This week, the Supreme Court of the United States reversed and remanded the Ninth Circuit Court of Appeals’ decision that had determined Clean Water Act permits are required for stormwater discharges from logging roads.  The case involved some complicated legal issues regarding what types of challenges can be brought as citizen suits, and whether a case can continue after an agency issues a new rule during the course of litigation.  But in deciding the main issue of whether permits are required for logging road pollution under the Clean Water Act, the Supreme Court relied on a principle of deference.

The concept of deference to agency action takes many forms.  For example, when an issue involves highly technical or scientific matters, the agency responsible for the decision-making is presumed to have greater relevant expertise than a reviewing court.  Courts are hesitant to insert their own evaluation of highly scientific matters in place of the analysis performed by the agency with that expertise.  In another example, when the legislature enacts a statute and charges a particular agency to implement that statute, the courts will generally defer to that agency’s interpretation of the statute.

This case presented a similar situation, but with important differences.  Here, the Court applied a rule giving deference to an agency’s interpretation of its own regulations, that is, rules the agency itself crafted.  Under the existing case law, an agency’s interpretation will be accepted if it is a plausible, if not the fairest, reading of the regulation.  On this basis, the majority opinion found that here the Environmental Protection Agency’s interpretation of its own regulation (as not requiring permits for logging roads) was plausible.

However, in his dissenting opinion, Justice Scalia examined this concept of deference to an agency’s interpretation of its own regulations, and found it lacking.  If, he argues, the rationale for this deference is that the agency best understands what it intended in adopting a regulation, that rationale is based on a flawed premise.  For courts “do not inquire what the legislature meant; we ask only what the statute means.”  (quoting Justice Holmes).  Justice Scalia reminds us that in interpreting laws, “we are bound by what they say, not by the unexpressed intention of those who made them.”
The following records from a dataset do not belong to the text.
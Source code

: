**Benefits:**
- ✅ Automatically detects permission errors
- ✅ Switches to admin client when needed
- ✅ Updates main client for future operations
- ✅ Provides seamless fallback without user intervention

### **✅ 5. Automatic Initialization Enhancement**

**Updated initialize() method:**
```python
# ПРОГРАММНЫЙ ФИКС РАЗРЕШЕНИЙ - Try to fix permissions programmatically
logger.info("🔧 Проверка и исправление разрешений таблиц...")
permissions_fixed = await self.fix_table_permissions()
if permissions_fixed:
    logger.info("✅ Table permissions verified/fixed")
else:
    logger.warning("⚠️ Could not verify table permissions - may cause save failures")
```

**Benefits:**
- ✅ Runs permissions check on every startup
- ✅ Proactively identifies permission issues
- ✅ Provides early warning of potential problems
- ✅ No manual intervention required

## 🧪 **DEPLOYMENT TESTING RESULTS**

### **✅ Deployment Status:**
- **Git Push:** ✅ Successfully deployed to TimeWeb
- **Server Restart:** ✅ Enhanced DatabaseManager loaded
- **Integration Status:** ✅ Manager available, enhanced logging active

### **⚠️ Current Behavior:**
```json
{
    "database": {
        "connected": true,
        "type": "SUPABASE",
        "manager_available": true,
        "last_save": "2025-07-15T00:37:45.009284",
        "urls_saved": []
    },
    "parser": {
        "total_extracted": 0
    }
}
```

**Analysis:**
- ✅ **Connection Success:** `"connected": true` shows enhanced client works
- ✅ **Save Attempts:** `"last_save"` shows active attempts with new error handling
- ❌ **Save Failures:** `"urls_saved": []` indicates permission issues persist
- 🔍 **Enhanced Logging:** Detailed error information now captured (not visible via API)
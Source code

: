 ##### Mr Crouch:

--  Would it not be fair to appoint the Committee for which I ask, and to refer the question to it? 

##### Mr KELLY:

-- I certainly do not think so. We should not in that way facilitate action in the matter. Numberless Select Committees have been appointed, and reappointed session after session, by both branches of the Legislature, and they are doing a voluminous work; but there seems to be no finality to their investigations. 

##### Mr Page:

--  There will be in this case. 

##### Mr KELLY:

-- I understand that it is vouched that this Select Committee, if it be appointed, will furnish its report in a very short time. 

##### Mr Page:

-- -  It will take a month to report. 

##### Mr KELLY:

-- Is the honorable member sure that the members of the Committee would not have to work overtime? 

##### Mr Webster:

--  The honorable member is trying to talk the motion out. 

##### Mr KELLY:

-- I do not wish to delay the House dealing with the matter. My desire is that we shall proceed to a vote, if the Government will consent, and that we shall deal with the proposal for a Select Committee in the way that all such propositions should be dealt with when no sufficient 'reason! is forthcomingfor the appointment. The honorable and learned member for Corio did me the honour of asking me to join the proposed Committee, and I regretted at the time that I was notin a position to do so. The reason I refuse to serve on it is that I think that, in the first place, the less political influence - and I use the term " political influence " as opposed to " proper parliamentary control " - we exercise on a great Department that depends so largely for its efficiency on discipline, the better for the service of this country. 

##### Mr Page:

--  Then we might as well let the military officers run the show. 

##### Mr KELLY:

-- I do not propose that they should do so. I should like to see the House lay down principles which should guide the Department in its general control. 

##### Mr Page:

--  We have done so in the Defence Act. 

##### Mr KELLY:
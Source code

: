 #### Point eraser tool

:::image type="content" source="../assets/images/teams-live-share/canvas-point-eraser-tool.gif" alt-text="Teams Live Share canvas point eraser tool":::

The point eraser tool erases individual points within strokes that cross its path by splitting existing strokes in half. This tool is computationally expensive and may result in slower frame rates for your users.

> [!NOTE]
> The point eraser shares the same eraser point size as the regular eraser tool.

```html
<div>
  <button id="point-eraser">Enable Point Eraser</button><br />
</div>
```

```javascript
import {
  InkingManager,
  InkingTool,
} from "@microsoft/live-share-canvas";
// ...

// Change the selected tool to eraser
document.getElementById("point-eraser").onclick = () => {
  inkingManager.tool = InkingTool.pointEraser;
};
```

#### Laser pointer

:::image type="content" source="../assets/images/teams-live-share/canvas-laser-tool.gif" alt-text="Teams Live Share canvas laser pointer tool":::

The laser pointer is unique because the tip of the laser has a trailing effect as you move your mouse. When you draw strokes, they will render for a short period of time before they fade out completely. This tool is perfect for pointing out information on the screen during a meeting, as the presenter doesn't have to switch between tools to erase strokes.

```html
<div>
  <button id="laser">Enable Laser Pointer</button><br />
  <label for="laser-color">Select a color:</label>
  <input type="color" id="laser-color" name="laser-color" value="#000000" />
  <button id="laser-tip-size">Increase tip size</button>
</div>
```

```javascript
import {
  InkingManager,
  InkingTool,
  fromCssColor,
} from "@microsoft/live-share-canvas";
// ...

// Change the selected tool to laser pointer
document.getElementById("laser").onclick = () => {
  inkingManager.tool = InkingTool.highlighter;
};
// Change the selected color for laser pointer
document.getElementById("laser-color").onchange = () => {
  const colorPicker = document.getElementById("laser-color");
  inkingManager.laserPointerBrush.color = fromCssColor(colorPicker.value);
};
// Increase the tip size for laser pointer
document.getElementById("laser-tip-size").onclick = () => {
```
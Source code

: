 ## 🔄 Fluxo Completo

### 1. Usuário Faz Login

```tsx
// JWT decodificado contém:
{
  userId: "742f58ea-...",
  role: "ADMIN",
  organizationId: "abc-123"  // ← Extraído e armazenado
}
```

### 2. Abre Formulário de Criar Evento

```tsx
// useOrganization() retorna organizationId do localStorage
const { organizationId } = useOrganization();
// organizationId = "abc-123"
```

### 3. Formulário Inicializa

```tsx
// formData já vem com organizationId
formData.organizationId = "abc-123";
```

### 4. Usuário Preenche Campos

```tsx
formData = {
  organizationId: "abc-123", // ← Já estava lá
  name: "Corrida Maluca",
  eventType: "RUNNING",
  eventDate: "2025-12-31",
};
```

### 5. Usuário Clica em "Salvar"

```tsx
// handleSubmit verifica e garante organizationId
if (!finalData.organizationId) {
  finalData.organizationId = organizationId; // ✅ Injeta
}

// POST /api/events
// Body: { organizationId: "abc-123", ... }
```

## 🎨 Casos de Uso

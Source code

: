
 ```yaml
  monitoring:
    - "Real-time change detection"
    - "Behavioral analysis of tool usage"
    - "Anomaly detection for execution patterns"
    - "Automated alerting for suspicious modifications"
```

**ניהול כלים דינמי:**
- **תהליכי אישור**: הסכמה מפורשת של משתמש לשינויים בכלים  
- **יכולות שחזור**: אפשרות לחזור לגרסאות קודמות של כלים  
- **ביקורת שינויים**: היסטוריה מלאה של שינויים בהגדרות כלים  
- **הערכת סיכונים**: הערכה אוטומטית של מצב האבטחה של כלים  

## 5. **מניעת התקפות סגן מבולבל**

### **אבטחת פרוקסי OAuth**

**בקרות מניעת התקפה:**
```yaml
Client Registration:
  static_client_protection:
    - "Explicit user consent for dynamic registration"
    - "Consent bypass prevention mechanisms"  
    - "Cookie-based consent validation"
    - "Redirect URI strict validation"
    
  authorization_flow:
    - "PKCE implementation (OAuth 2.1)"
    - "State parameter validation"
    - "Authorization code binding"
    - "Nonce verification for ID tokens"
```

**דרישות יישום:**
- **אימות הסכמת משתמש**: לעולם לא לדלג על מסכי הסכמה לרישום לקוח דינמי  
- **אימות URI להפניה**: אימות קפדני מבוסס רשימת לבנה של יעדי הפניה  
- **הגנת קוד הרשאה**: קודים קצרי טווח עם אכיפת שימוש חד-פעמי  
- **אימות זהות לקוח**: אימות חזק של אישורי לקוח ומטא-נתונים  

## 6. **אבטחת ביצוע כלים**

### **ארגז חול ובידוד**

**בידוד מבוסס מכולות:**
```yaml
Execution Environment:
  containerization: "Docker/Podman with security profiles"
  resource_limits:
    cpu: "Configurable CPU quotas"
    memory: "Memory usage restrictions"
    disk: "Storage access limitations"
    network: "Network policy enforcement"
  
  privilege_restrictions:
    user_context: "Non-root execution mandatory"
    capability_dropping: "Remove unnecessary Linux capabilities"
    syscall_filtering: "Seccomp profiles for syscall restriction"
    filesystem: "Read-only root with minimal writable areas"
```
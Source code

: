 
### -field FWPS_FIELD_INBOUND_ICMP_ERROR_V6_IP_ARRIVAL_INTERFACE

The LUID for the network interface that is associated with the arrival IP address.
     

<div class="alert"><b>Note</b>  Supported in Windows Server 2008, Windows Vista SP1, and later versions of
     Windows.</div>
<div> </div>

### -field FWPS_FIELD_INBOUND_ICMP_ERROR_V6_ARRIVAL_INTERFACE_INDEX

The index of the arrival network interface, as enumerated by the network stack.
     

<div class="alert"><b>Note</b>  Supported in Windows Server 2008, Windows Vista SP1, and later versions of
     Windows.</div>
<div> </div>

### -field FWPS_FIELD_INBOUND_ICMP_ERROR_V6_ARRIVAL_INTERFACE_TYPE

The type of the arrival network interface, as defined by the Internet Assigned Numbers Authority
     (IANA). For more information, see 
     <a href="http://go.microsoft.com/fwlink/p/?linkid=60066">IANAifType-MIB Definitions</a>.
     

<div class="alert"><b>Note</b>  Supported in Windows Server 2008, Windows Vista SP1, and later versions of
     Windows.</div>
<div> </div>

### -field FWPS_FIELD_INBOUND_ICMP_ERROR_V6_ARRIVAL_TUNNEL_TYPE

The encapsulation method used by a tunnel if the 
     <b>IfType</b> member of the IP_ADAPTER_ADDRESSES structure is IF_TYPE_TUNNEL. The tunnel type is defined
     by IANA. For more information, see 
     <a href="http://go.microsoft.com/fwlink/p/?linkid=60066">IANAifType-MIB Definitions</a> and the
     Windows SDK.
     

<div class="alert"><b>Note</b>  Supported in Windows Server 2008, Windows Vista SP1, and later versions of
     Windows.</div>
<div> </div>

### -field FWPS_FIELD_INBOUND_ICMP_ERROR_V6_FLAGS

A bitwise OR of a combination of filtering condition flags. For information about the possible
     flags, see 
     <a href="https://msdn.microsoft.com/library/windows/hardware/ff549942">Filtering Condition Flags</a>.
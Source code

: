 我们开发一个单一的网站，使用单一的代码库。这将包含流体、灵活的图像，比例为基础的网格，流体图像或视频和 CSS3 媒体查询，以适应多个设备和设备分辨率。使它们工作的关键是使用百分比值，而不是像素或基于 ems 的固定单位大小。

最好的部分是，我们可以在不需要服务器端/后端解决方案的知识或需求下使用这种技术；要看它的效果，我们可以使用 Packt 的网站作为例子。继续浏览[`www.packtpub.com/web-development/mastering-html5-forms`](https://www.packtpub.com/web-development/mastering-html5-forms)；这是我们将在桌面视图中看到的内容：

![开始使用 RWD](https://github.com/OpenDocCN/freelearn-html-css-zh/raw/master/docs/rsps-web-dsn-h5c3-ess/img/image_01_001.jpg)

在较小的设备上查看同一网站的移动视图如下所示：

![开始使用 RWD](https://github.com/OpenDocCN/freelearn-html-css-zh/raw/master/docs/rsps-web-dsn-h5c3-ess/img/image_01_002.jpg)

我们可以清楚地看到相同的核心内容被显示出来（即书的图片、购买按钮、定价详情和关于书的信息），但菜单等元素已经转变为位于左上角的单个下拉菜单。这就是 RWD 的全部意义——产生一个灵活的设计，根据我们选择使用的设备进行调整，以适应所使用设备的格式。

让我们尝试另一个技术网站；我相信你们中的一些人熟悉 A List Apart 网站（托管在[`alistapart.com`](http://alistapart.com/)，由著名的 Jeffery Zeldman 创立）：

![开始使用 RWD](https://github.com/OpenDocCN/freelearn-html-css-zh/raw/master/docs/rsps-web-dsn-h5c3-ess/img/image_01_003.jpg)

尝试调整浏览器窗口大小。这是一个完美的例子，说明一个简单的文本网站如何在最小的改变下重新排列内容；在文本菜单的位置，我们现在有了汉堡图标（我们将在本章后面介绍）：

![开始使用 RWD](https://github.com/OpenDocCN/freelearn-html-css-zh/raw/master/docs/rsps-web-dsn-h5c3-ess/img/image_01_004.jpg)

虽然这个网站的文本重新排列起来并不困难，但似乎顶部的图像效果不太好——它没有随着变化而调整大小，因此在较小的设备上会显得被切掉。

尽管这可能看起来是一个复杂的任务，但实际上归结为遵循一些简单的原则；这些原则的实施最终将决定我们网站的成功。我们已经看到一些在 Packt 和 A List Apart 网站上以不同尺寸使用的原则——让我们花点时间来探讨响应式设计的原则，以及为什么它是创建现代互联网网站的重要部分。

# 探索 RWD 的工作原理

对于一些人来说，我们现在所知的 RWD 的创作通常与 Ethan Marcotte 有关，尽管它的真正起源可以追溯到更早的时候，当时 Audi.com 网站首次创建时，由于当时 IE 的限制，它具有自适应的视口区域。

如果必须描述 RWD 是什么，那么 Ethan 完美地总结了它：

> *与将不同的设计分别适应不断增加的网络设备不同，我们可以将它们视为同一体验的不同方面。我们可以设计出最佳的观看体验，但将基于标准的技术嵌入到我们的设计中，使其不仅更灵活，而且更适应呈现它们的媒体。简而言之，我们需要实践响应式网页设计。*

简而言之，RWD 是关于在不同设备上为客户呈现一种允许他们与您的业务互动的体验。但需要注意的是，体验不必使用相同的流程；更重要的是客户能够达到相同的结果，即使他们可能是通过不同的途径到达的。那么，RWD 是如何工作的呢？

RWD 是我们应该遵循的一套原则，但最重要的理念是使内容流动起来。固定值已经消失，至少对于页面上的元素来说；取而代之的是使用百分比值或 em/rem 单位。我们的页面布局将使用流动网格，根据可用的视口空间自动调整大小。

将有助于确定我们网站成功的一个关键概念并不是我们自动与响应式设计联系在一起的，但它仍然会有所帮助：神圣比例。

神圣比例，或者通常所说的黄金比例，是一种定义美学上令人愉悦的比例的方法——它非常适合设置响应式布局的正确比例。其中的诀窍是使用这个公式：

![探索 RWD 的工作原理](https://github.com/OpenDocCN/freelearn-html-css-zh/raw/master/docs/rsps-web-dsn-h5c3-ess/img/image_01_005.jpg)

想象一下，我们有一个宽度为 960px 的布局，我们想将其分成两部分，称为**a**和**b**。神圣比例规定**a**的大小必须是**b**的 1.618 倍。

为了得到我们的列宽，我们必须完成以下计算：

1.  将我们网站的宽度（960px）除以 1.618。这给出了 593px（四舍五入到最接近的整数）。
In allowing agencies to resolve ambiguities in regulations they themselves crafted, Justice Scalia finds a violation of the principle of separation of powers.  A basic tenet of our system of government is that the power to write the law and the power to interpret the law cannot rest in the same hands.  Not only that, Justice Scalia notes that such deference provides incentive to write regulations broadly and vaguely, so as to retain the ability to later issue “interpretations” with retroactive effect.  The danger is that in doing so, the agency can effectively write new law without any notice and comment procedures.  Instead, Justice Scalia points out, agencies can initiate the process of amending the regulation so as to make its meaning clear.

I am particularly interested in this concept of deference because Oregon courts apply a similar principle of deference in the context of land use laws.  Under the Oregon Supreme Court’s 2010 decision in Siporen v. City of Medford, courts will defer to a local government’s interpretation of its own land use ordinance so long as the interpretation is plausible.  This deference is based on the idea that the local government knows best what it intended in adopting a law (a concept not favored by Justice Scalia), but remains grounded in an analysis of the text of the ordinance.  While there may be valid reasons to defer to agencies and local governments in certain situations, their interpretations of law should be required to be consistent with the words of the rule or statute.  Courts must not lose sight of their role determine the fair meaning of a rule, “to say what the law is,” by giving too much deference to agencies.

Although the majority of the Justices applied the rule of agency deference in this case, both Justice Scalia’s dissenting opinion and the concurrence of Chief Justice Roberts and Justice Alito indicate that the time might be near when the Court as a whole will re-visit the level of deference afforded agency interpretations of regulations.  As the Chief Justice noted, this issue “is a basic one going to the heart of administrative law.”  We will have to wait and see whether, when that case comes, Justice Scalia’s viewpoint or another perspective carries the day.